WORK ITEM:
The answer must consist of each line below that contains the string "above".

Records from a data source
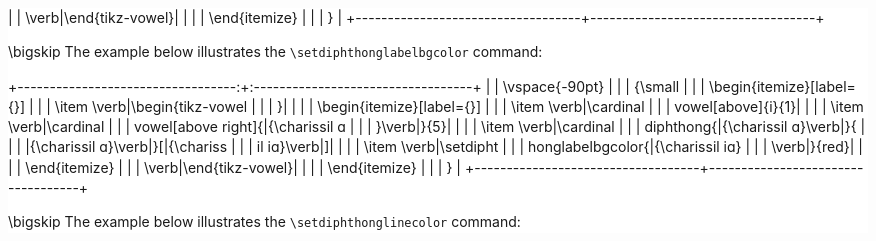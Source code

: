 |                                   |     \verb|\end{tikz-vowel}|       |
|                                   | \end{itemize}                     |
|                                   |     }                             |
+-----------------------------------+-----------------------------------+

\bigskip
The example below illustrates the `\setdiphthonglabelbgcolor` command:

+----------------------------------:+:----------------------------------+
|                                   | \vspace{-90pt}                    |
|                                   |   {\small                         |
|                                   | \begin{itemize}[label={}]         |
|                                   |     \item \verb|\begin{tikz-vowel |
|                                   | }|                                |
|                                   |         \begin{itemize}[label={}] |
|                                   |             \item \verb|\cardinal |
|                                   | vowel[above]{i}{1}|               |
|                                   |             \item \verb|\cardinal |
|                                   | vowel[above right]{|{\charissil ɑ |
|                                   | }\verb|}{5}|                      |
|                                   |             \item \verb|\cardinal |
|                                   | diphthong{|{\charissil ɑ}\verb|}{ |
|                                   | |{\charissil ɑ}\verb|}[|{\chariss |
|                                   | il iɑ}\verb|]|                    |
|                                   |             \item \verb|\setdipht |
|                                   | honglabelbgcolor{|{\charissil iɑ} |
|                                   | \verb|}{red}|                     |
|                                   |         \end{itemize}             |
|                                   |     \verb|\end{tikz-vowel}|       |
|                                   | \end{itemize}                     |
|                                   |     }                             |
+-----------------------------------+-----------------------------------+

\bigskip
The example below illustrates the `\setdiphthonglinecolor` command:


[^1]: I use the term 'cardinal vowels' in this package to actually refer
[^2]: A label longer than one character will probably create overlapping
[^3]: Technically, you can use the first two commands, but you need to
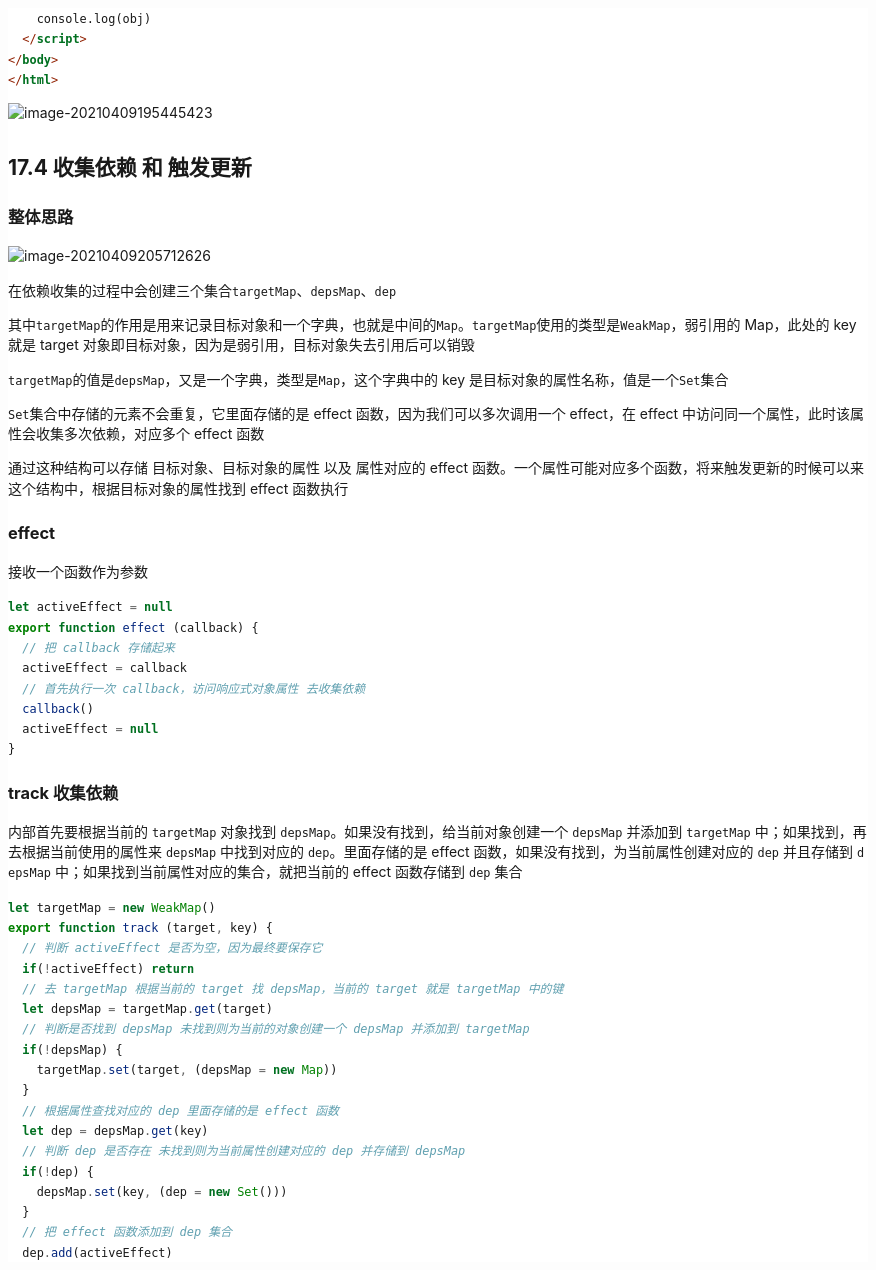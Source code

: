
 ```html
    console.log(obj)
  </script>
</body>
</html>
```

![image-20210409195445423](https://public.shiguanghai.top/blog_img/image-20210409195445423.png)

## 17.4 收集依赖 和 触发更新

### 整体思路

![image-20210409205712626](https://public.shiguanghai.top/blog_img/image-20210409205712626.png)

在依赖收集的过程中会创建三个集合`targetMap`、`depsMap`、`dep`

其中`targetMap`的作用是用来记录目标对象和一个字典，也就是中间的`Map`。`targetMap`使用的类型是`WeakMap`，弱引用的 Map，此处的 key 就是 target 对象即目标对象，因为是弱引用，目标对象失去引用后可以销毁

`targetMap`的值是`depsMap`，又是一个字典，类型是`Map`，这个字典中的 key 是目标对象的属性名称，值是一个`Set`集合

`Set`集合中存储的元素不会重复，它里面存储的是 effect 函数，因为我们可以多次调用一个 effect，在 effect 中访问同一个属性，此时该属性会收集多次依赖，对应多个 effect 函数

通过这种结构可以存储 目标对象、目标对象的属性 以及 属性对应的 effect 函数。一个属性可能对应多个函数，将来触发更新的时候可以来这个结构中，根据目标对象的属性找到 effect 函数执行

### effect

接收一个函数作为参数

```js
let activeEffect = null
export function effect (callback) {
  // 把 callback 存储起来
  activeEffect = callback
  // 首先执行一次 callback，访问响应式对象属性 去收集依赖
  callback()
  activeEffect = null
}
```

### track 收集依赖

内部首先要根据当前的 `targetMap` 对象找到 `depsMap`。如果没有找到，给当前对象创建一个 `depsMap` 并添加到 `targetMap` 中；如果找到，再去根据当前使用的属性来 `depsMap` 中找到对应的 `dep`。里面存储的是 effect 函数，如果没有找到，为当前属性创建对应的 `dep` 并且存储到 `depsMap` 中；如果找到当前属性对应的集合，就把当前的 effect 函数存储到 `dep` 集合

```js
let targetMap = new WeakMap()
export function track (target, key) {
  // 判断 activeEffect 是否为空，因为最终要保存它
  if(!activeEffect) return
  // 去 targetMap 根据当前的 target 找 depsMap，当前的 target 就是 targetMap 中的键
  let depsMap = targetMap.get(target)
  // 判断是否找到 depsMap 未找到则为当前的对象创建一个 depsMap 并添加到 targetMap
  if(!depsMap) {
    targetMap.set(target, (depsMap = new Map))
  }
  // 根据属性查找对应的 dep 里面存储的是 effect 函数
  let dep = depsMap.get(key)
  // 判断 dep 是否存在 未找到则为当前属性创建对应的 dep 并存储到 depsMap
  if(!dep) {
    depsMap.set(key, (dep = new Set()))
  }
  // 把 effect 函数添加到 dep 集合
  dep.add(activeEffect)
```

ANSWER BOX:
|                                   | vowel[above]{i}{1}|               |
|                                   | vowel[above right]{|{\charissil ɑ |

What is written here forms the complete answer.